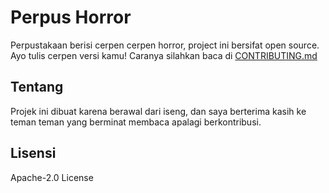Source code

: # Perpus Horror

Perpustakaan berisi cerpen cerpen horror, project ini bersifat open source. Ayo tulis cerpen versi kamu! Caranya silahkan baca di [CONTRIBUTING.md](./CONTRIBUTING.md)

## Tentang

Projek ini dibuat karena berawal dari iseng, dan saya berterima kasih ke teman teman yang berminat membaca apalagi berkontribusi.

## Lisensi

Apache-2.0 License
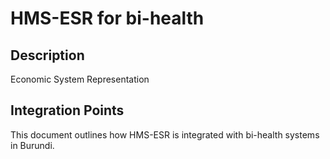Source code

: # HMS-ESR for bi-health

## Description

Economic System Representation

## Integration Points

This document outlines how HMS-ESR is integrated with bi-health systems in Burundi.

____________

Assignment.
Where does the word "health" appear in the listing above? Copy every line that holds it.

Reply.
: # HMS-ESR for bi-health
This document outlines how HMS-ESR is integrated with bi-health systems in Burundi.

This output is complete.